> **The task**: In the entries below, return only the line containing "הִטְבִּיל בּוֹ אֶת הַמִּטָּה, אַף" and those after it, exactly, through the last line.

Stored items from a collection:
────

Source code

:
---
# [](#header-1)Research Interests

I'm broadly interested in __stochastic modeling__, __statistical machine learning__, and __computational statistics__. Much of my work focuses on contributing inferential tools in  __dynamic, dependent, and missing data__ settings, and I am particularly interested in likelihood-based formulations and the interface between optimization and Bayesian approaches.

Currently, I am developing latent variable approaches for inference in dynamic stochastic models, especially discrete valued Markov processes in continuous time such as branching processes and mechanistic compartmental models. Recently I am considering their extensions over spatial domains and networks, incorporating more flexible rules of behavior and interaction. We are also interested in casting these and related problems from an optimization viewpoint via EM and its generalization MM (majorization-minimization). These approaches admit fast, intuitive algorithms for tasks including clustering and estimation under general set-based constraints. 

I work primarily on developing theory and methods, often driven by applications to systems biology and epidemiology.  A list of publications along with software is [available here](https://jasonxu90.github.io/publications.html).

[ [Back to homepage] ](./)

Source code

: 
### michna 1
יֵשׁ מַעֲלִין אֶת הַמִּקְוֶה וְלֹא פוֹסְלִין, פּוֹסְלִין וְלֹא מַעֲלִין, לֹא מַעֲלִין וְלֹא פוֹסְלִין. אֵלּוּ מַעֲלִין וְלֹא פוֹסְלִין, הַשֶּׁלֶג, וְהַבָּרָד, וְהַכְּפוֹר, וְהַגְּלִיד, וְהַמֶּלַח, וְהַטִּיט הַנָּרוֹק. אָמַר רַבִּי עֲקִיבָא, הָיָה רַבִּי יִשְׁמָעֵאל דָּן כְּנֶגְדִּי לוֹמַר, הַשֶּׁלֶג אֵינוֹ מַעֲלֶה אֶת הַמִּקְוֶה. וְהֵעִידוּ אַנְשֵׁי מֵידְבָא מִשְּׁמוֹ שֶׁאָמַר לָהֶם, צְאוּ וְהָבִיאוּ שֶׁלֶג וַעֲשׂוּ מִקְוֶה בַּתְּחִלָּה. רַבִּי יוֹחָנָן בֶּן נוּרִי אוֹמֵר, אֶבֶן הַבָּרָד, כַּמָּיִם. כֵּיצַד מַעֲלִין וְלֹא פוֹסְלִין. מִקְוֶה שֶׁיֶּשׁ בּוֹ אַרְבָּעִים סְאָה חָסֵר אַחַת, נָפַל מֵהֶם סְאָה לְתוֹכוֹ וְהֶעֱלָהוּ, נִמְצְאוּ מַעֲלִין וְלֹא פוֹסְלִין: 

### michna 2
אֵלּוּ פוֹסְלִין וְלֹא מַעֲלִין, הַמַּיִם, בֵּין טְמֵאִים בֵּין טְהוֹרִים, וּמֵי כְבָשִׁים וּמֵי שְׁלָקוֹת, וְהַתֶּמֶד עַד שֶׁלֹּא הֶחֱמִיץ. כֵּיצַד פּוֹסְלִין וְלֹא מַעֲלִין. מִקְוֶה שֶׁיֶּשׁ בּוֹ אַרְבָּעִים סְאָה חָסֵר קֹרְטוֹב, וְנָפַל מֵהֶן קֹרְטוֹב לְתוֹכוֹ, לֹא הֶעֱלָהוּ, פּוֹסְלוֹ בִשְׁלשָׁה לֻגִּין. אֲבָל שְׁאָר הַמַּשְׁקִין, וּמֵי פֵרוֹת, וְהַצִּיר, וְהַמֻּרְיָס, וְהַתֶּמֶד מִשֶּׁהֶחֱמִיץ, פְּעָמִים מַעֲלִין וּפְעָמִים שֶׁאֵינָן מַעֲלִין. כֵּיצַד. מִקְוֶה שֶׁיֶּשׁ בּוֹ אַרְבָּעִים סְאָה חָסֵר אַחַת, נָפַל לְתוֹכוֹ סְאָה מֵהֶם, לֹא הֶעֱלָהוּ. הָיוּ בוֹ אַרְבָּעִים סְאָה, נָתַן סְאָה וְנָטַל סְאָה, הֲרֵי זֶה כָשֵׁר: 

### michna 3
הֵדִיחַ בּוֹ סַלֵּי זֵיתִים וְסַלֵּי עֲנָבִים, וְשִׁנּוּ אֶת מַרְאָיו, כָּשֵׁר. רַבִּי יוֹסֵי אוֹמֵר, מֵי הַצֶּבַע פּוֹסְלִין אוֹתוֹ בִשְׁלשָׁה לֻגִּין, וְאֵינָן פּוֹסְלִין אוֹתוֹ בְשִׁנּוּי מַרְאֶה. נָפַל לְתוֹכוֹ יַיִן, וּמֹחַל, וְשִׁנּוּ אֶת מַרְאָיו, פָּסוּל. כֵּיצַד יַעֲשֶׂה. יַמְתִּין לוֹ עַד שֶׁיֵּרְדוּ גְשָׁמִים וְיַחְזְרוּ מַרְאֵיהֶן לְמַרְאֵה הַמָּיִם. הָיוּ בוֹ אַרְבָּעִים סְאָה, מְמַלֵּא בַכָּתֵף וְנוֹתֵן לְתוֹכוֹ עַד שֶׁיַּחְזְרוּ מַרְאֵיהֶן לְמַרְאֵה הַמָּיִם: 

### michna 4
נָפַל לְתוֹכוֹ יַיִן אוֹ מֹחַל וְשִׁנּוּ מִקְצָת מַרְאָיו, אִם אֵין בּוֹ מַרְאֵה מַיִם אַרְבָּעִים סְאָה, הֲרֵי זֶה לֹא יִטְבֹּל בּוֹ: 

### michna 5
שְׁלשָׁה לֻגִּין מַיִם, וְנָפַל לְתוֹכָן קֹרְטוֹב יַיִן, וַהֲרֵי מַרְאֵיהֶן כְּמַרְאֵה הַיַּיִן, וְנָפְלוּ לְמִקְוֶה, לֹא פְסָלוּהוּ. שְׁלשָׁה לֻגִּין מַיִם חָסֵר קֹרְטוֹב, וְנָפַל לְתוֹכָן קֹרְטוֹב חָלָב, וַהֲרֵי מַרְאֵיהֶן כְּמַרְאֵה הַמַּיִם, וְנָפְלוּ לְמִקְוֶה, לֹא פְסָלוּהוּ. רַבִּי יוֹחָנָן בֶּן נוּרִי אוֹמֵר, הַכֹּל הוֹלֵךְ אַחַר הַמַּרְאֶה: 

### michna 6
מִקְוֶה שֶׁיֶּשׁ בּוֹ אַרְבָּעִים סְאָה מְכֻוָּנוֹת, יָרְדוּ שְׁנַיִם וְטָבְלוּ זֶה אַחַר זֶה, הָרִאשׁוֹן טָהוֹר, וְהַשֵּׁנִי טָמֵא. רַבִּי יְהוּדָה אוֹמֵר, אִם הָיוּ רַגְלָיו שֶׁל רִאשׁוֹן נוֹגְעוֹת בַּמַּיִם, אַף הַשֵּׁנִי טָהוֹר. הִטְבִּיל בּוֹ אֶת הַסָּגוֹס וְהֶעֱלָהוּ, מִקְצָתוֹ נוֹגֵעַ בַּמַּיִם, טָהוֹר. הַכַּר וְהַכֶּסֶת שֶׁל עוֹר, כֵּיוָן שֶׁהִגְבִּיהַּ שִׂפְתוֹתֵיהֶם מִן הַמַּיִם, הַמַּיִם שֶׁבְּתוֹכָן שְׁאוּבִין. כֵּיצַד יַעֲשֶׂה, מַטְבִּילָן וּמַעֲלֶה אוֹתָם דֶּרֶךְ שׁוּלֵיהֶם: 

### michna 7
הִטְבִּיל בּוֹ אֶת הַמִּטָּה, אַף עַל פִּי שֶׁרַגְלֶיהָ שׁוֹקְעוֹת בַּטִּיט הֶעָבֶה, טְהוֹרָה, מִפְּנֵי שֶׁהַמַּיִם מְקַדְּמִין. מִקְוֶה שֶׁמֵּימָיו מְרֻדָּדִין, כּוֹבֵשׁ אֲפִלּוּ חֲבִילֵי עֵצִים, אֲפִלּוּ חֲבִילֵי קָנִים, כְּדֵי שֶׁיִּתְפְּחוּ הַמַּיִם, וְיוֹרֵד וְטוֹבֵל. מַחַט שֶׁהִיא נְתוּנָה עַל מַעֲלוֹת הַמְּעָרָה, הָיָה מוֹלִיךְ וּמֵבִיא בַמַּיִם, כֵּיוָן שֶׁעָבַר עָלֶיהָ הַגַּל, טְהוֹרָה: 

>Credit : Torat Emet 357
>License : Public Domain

────

> **Solved problem**:
הִטְבִּיל בּוֹ אֶת הַמִּטָּה, אַף עַל פִּי שֶׁרַגְלֶיהָ שׁוֹקְעוֹת בַּטִּיט הֶעָבֶה, טְהוֹרָה, מִפְּנֵי שֶׁהַמַּיִם מְקַדְּמִין. מִקְוֶה שֶׁמֵּימָיו מְרֻדָּדִין, כּוֹבֵשׁ אֲפִלּוּ חֲבִילֵי עֵצִים, אֲפִלּוּ חֲבִילֵי קָנִים, כְּדֵי שֶׁיִּתְפְּחוּ הַמַּיִם, וְיוֹרֵד וְטוֹבֵל. מַחַט שֶׁהִיא נְתוּנָה עַל מַעֲלוֹת הַמְּעָרָה, הָיָה מוֹלִיךְ וּמֵבִיא בַמַּיִם, כֵּיוָן שֶׁעָבַר עָלֶיהָ הַגַּל, טְהוֹרָה: 

>Credit : Torat Emet 357
>License : Public Domain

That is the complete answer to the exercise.